Yargıtay Kararı 15. Ceza Dairesi 2013/26273 E. 2014/16915 K. 21.10.2014 T.

YARGITAY KARARI
DAİRE : 15. Ceza Dairesi
ESAS NO : 2013/26273
KARAR NO : 2014/16915
KARAR TARİHİ : 21.10.2014

Tebliğname No : 15 – 2012/99554
MAHKEMESİ : Anamur 1. Asliye Ceza Mahkemesi
TARİHİ : 13/12/2011
NUMARASI : 2009/744 (E) ve 2011/564 (K)
SUÇ : Kamu malına zarar verme

Dosya incelenerek gereği düşünüldü;
Sanığın sabıka kaydında bulunan hükmün açıklanmasının geri bırakılmasına dair kararın denetim süresi içerisinde atılı suçu işlediği gözetilerek ilgili mahkemesine ihbarda bulunulması gerektiğinin gözetilmemesi, bu hususta mahkemece ayrıca bir müzekkere ile ihbarda bulunabileceğinden bozma nedeni yapılmamış, tebliğnamedeki bozma düşüncesine iştirak edilmemiştir.
Mala zarar verme suçu başkasının mülkiyetinde bulunan taşınır veya taşınmaz malın kısmen veya tamamen yıkılması, tahrip edilmesi, yok edilmesi, bozulması kullanılamaz hâle getirilmesi veya kirletilmesiyle oluşur. Bu bakımdan, söz konusu suç, seçimlik hareketli bir suçtur. Yıkma, yalnızca taşınmazlar için söz konusudur. Taşınmazın önceki kullanış biçimine uygun olarak bir daha kullanılamaz duruma getirilmesini ifade eder. Yok etme, suça konu şeyin maddî varlığını ortadan kaldırmaktır. Bozma, suça konu şeyin, amacına uygun olarak kullanılması olanağını ortadan kaldırmaktır.
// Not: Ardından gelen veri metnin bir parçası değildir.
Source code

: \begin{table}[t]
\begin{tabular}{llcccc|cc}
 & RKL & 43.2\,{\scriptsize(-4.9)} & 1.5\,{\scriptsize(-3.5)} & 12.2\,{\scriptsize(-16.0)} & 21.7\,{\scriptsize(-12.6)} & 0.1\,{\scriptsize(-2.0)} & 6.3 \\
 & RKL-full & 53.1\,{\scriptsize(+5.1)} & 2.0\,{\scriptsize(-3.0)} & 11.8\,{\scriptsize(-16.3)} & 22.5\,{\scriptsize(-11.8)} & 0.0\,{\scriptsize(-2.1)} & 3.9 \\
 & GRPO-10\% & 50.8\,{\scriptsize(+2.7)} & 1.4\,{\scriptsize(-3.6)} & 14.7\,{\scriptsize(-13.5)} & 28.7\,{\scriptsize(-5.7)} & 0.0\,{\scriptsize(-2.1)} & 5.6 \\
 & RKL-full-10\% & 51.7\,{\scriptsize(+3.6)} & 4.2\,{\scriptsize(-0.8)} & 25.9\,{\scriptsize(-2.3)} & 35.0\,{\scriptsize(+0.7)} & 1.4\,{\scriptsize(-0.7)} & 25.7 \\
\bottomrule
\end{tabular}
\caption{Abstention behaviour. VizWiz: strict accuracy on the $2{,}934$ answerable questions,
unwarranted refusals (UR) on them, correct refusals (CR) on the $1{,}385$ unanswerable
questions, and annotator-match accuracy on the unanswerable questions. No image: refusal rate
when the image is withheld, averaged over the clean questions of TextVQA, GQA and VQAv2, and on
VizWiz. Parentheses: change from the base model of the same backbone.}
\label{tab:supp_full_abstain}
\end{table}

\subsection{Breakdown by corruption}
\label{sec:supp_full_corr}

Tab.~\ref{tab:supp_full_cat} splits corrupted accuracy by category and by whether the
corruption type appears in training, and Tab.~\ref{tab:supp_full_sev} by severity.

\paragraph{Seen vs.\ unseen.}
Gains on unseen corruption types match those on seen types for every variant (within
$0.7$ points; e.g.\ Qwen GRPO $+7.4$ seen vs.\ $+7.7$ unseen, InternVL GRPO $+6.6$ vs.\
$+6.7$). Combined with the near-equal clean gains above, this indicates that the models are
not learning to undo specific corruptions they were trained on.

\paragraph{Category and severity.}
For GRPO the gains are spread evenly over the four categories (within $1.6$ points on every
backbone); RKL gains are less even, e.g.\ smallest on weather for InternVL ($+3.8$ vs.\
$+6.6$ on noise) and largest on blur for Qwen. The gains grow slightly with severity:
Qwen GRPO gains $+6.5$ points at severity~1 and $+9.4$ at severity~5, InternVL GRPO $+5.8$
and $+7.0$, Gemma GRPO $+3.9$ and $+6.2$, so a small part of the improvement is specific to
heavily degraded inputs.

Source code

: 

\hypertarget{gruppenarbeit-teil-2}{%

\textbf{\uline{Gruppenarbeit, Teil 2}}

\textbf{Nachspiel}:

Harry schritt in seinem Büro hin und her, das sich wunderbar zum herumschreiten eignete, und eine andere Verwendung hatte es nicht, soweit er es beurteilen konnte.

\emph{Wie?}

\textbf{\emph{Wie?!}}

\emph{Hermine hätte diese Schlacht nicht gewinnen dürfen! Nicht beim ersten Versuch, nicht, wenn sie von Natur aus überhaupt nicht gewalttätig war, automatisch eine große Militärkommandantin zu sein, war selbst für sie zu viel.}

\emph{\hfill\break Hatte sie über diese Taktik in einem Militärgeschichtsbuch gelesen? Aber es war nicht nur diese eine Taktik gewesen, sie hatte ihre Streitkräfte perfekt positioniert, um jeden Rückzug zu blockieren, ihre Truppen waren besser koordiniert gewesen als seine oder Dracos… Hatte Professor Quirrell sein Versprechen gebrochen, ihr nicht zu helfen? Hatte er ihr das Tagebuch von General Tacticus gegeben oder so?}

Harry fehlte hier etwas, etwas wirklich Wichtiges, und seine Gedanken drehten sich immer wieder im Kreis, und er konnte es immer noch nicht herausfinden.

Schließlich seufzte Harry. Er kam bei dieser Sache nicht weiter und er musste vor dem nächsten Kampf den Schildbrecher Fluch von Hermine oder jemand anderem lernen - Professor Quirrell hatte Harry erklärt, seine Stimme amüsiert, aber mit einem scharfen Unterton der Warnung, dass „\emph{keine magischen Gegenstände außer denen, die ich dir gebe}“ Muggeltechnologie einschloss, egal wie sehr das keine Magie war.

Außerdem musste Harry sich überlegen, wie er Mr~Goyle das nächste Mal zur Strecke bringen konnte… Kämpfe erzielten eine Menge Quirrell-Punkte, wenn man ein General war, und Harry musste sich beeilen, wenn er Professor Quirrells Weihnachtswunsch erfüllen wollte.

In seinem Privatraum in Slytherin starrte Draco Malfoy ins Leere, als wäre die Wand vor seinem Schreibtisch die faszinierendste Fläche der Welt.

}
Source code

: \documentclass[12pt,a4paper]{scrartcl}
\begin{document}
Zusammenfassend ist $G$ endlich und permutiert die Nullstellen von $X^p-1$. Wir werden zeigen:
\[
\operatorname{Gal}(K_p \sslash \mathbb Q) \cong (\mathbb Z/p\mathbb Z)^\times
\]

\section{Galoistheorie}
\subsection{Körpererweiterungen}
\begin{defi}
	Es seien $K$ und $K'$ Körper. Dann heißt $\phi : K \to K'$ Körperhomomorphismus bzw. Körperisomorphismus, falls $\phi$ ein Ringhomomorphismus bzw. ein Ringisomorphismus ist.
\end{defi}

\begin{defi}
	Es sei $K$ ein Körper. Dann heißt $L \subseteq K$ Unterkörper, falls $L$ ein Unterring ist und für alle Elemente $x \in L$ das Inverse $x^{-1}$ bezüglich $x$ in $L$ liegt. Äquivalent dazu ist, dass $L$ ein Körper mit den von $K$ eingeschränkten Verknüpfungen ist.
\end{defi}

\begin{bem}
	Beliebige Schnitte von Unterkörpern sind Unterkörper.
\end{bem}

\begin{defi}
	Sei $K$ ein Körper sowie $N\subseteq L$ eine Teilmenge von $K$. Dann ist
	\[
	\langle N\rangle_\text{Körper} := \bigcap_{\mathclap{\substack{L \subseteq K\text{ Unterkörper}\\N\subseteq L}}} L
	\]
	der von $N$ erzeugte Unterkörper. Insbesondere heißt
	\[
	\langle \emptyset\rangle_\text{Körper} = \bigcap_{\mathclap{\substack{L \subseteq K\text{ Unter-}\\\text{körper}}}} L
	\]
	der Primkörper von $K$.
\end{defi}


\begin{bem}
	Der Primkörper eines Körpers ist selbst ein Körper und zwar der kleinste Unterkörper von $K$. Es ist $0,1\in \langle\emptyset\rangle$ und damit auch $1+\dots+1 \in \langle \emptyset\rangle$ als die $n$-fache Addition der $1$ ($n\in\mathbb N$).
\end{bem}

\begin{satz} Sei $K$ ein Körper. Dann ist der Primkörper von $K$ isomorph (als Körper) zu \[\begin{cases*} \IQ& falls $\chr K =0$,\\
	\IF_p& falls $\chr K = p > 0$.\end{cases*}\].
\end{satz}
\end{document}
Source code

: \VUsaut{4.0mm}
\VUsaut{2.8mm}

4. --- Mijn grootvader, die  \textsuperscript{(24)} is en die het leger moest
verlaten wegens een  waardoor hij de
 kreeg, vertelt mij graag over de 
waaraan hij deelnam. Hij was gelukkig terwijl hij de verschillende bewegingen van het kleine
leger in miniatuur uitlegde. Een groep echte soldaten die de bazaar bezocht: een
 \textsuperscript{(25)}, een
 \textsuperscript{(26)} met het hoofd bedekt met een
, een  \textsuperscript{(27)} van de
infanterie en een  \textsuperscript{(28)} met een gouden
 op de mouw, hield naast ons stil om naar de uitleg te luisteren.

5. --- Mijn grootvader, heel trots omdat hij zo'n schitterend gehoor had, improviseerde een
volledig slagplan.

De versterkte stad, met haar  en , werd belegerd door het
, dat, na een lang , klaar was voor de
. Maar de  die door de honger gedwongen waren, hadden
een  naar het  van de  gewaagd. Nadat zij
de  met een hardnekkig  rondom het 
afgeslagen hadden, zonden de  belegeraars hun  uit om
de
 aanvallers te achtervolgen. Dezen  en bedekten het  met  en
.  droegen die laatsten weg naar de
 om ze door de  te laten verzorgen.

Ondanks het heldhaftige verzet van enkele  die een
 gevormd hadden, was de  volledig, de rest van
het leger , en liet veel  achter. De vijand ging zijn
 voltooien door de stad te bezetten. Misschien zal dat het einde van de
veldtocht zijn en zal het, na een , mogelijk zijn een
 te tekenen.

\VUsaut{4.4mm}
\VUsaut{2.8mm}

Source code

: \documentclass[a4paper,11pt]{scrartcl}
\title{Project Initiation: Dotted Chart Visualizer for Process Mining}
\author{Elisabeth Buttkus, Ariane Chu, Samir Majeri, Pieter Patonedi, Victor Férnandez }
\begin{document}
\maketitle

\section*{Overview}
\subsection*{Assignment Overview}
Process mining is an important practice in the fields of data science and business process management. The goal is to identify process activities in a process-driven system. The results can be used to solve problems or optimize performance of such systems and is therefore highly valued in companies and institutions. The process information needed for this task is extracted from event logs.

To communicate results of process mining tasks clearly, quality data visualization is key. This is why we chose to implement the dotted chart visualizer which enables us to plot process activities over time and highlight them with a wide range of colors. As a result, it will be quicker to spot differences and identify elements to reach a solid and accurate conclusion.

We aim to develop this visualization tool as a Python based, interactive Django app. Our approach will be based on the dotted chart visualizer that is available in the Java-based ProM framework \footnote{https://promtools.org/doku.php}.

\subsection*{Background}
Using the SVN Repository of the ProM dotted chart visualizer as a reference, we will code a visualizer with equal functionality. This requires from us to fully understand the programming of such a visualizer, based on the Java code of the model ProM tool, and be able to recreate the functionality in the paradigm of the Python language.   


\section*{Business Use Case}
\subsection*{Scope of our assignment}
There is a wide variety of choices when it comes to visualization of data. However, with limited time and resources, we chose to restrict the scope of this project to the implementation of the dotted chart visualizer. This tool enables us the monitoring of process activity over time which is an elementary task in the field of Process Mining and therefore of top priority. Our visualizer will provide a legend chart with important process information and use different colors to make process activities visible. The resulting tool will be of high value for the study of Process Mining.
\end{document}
Kirletme, başkasının binasının duvarına yazı yazmak, resim yapmak, afiş ve ilân yapıştırmak şeklinde gerçekleştirilmektedir.
Sanığın Anamur Otogarı içerisinde muz satışı işi yaptığı, otogarın arka kısmıda bir süre alkol aldıktan sonra tekrar işyerine geldiği, almış olduğu alkolün etkisi otogar içine girdiği sırada, kapı camlarına vurarak camları kırdığı somut olayda, kamu malına zarar verme suçunun oluştuğuna yönelik kabulde bir isabetsizlik görülmemiştir.
Yapılan yargılamaya, toplanıp karar yerinde gösterilen delillere, mahkemenin kovuşturma sonuçlarına uygun olarak oluşan kanaat ve takdirine, incelenen dosya kapsamına göre, yerinde görülmeyen sair temyiz itirazlarının reddine, ancak;
Mağdur kurum vekilinin 13.04.2010 tarihli celsede sanığın kurum zararını “.. yaklaşık 1 ay kadar önce gidermiştir” şeklinde beyanda bulunduğu, yine mağdur belediyenin 13.04.2010 tarihli yazı cevabından da zararın hangi tarihte giderildiğinun belirtilmemesine rağmen mahkemece sanığın zararı olayın ertesi günü giderdiği şeklindeki beyanına itibar edilerek sanık hakkında TCK.nun 168/1.maddesinin uygulanması cihetine gidilmiş olması karşısında, gerçeğin kuşkuya yer vermeyecek şekilde tespiti amacıyla mağdur belediyeden sanığın suça konu zararı hangi tarihte giderdiği sorulup buna ilişkin belgelerin denetime olanak verecek şekilde dosyada içerisine alınmasından sonra sanığın hukuki durumunun takdir ve tayini gerektiği gözetilmeyerek eksik inceleme ile yazılı şekilde hüküm kurulması,
Bozmayı gerektirmiş, o yer Cumhuriyet savcısının temyiz itirazları bu itibarla yerinde görülmüş olduğundan, hükmün bu nedenlerle, 5320 sayılı Kanunu’nun 8/1. maddesine istinaden uygulanması gereken 1412 sayılı CMUK’nın 321. maddesi uyarınca BOZULMASINA, 21.10.2014 tarihinde oybirliğiyle karar verildi.